7
votes

So here is the problem I am trying to solve - I have an Object with two integer fields that I want to cache

public class MyObject {
   int x;
   int y;
   ....
}

Now the field x is what I mainly match on - but there can be duplicates in which case I want to fall back on the second field (so that this.x=that.x and this.y=that.y). y can only be 25 distinct values. Now I know I could just combine the two as a String and use that as the cache key, but then I would have to try x+[25 possible values] to actually determine if it was not in the cache - making cache misses very expensive. I was thinking of trying to store a List<Integer> as the cache value for the field x and then if their was more then one, iterate down the list and look for a match on y.

Now if I use a ConcurrentList (or a Set if I care about duplicates - lets ignore that for now) will multiple threads be able to add to it and then put it back into the cache without race conditions? Is it possible that Ehcache might return two different List Objects to two threads and then when they add their new value to the list and attempt to put it back to the cache I could get undeterministic results? Do you see a better way of constructing this cache?

EDIT : I appreciate the answers below, but everyone seems to be missing the main point. Will this work? Could Ehcache actually return two different objects for the same cacheKey (say if the object was on disk during the call and it's serialized it twice, once for each call).

5
Is there a reason you can't use a hash as the key?Falmarri
As I stated in the question that would mean for any given value of x I would have to check the cache possibly 25 times to actually know it was not in the cache. I want to match on x no matter the value of y - but if there are multiple x then the best value of y.Gandalf
Yes it is possible to have a value added twice using the method you mentioned. Rather use a ConcurrentMap.Keegan Carruthers-Smith
Yeah I understand that Keegan (I'll change the question to reflect) - the real question is whether or not there could possible be two completely different List (or Set as you pointed out) objects created.Gandalf
What do you mean by the best value of y?John Vint

5 Answers

5
votes

It's absolutely possible that you get two different instances of your List (or of any Serializable)!

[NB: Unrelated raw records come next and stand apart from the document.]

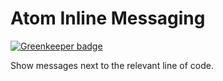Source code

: # Atom Inline Messaging

[![Greenkeeper badge](https://badges.greenkeeper.io/basarat/atom-inline-messages.svg)](https://greenkeeper.io/)

Show messages next to the relevant line of code.
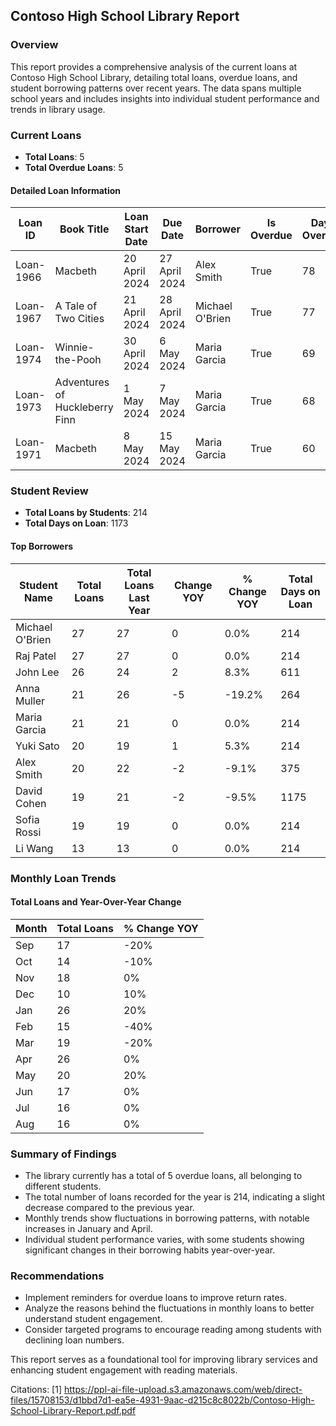 ## Contoso High School Library Report

### Overview

This report provides a comprehensive analysis of the current loans at Contoso High School Library, detailing total loans, overdue loans, and student borrowing patterns over recent years. The data spans multiple school years and includes insights into individual student performance and trends in library usage.

### Current Loans

- **Total Loans**: 5
- **Total Overdue Loans**: 5

#### Detailed Loan Information

| Loan ID   | Book Title                       | Loan Start Date | Due Date       | Borrower         | Is Overdue | Days Overdue |
|-----------|----------------------------------|------------------|----------------|-------------------|------------|--------------|
| Loan-1966 | Macbeth                          | 20 April 2024    | 27 April 2024  | Alex Smith        | True       | 78           |
| Loan-1967 | A Tale of Two Cities            | 21 April 2024    | 28 April 2024  | Michael O'Brien   | True       | 77           |
| Loan-1974 | Winnie-the-Pooh                 | 30 April 2024    | 6 May 2024     | Maria Garcia      | True       | 69           |
| Loan-1973 | Adventures of Huckleberry Finn   | 1 May 2024       | 7 May 2024     | Maria Garcia      | True       | 68           |
| Loan-1971 | Macbeth                          | 8 May 2024       | 15 May 2024    | Maria Garcia      | True       | 60           |

### Student Review

- **Total Loans by Students**: 214
- **Total Days on Loan**: 1173

#### Top Borrowers

| Student Name      | Total Loans | Total Loans Last Year | Change YOY | % Change YOY | Total Days on Loan |
|-------------------|-------------|-----------------------|------------|--------------|---------------------|
| Michael O'Brien   | 27          | 27                    | 0          | 0.0%         | 214                 |
| Raj Patel         | 27          | 27                    | 0          | 0.0%         | 214                 |
| John Lee          | 26          | 24                    | 2          | 8.3%         | 611                 |
| Anna Muller       | 21          | 26                    | -5         | -19.2%       | 264                 |
| Maria Garcia      | 21          | 21                    | 0          | 0.0%         | 214                 |
| Yuki Sato         | 20          | 19                    | 1          | 5.3%         | 214                 |
| Alex Smith        | 20          | 22                    | -2         | -9.1%        | 375                 |
| David Cohen       | 19          | 21                    | -2         | -9.5%        | 1175                |
| Sofia Rossi       | 19          | 19                    | 0          | 0.0%         | 214                 |
| Li Wang           | 13          | 13                    | 0          | 0.0%         | 214                 |

### Monthly Loan Trends

#### Total Loans and Year-Over-Year Change

| Month | Total Loans | % Change YOY |
|-------|-------------|---------------|
| Sep   | 17          | -20%         |
| Oct   | 14          | -10%         |
| Nov   | 18          | 0%           |
| Dec   | 10          | 10%          |
| Jan   | 26          | 20%          |
| Feb   | 15          | -40%         |
| Mar   | 19          | -20%         |
| Apr   | 26          | 0%           |
| May   | 20          | 20%          |
| Jun   | 17          | 0%           |
| Jul   | 16          | 0%           |
| Aug   | 16          | 0%           |

### Summary of Findings

- The library currently has a total of 5 overdue loans, all belonging to different students.
- The total number of loans recorded for the year is 214, indicating a slight decrease compared to the previous year.
- Monthly trends show fluctuations in borrowing patterns, with notable increases in January and April.
- Individual student performance varies, with some students showing significant changes in their borrowing habits year-over-year.

### Recommendations

- Implement reminders for overdue loans to improve return rates.
- Analyze the reasons behind the fluctuations in monthly loans to better understand student engagement.
- Consider targeted programs to encourage reading among students with declining loan numbers.

This report serves as a foundational tool for improving library services and enhancing student engagement with reading materials.

Citations:
[1] https://ppl-ai-file-upload.s3.amazonaws.com/web/direct-files/15708153/d1bbd7d1-ea5e-4931-9aac-d215c8c8022b/Contoso-High-School-Library-Report.pdf.pdf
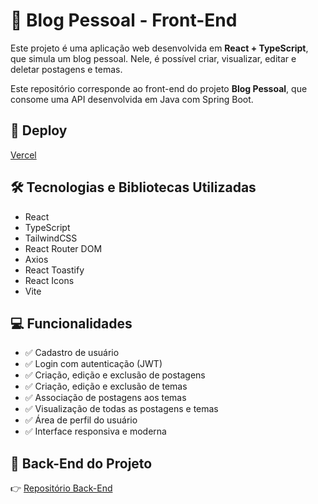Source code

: # 📖 Blog Pessoal - Front-End

Este projeto é uma aplicação web desenvolvida em **React + TypeScript**, que simula um blog pessoal. Nele, é possível criar, visualizar, editar e deletar postagens e temas.

Este repositório corresponde ao front-end do projeto **Blog Pessoal**, que consome uma API desenvolvida em Java com Spring Boot.

## 🚀 Deploy
[Vercel](https://blogpessoal-projeto-react.vercel.app/)

## 🛠️ Tecnologias e Bibliotecas Utilizadas
- React
- TypeScript
- TailwindCSS
- React Router DOM
- Axios
- React Toastify
- React Icons
- Vite

## 💻 Funcionalidades
- ✅ Cadastro de usuário
- ✅ Login com autenticação (JWT)
- ✅ Criação, edição e exclusão de postagens
- ✅ Criação, edição e exclusão de temas
- ✅ Associação de postagens aos temas
- ✅ Visualização de todas as postagens e temas
- ✅ Área de perfil do usuário
- ✅ Interface responsiva e moderna

## 🔗 Back-End do Projeto
👉 [Repositório Back-End](https://github.com/ihamari/GENERATION-bloco2-Spring-blogPessoal)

Try this:

public static void main(final String[] args) throws Exception {
    final Cache cache = CacheManager.getInstance().getCache("smallCache");

    final List<String> list = new ArrayList<String>();
    cache.put(new Element("A", list));

    /* We put in a second element. Since maxElementsInMemory="1", this means
     * that "A" will be evicted from memory and written to disk. */
    cache.put(new Element("B", new ArrayList<String>())); 
    Thread.sleep(2000); // We need to wait a bit, until "A" is evicted.

    /* Imagine, the following happens in Thread 1: */
        final List<String> retrievedList1 =
                   (List<String>) cache.get("A").getValue();
        retrievedList1.add("From Thread 1");

    /* Meanwhile, someone puts something in the cache: */
        cache.put(new Element("C", new ArrayList<String>())); 

    Thread.sleep(2000); // Once again, we wait a bit, until "A" is evicted.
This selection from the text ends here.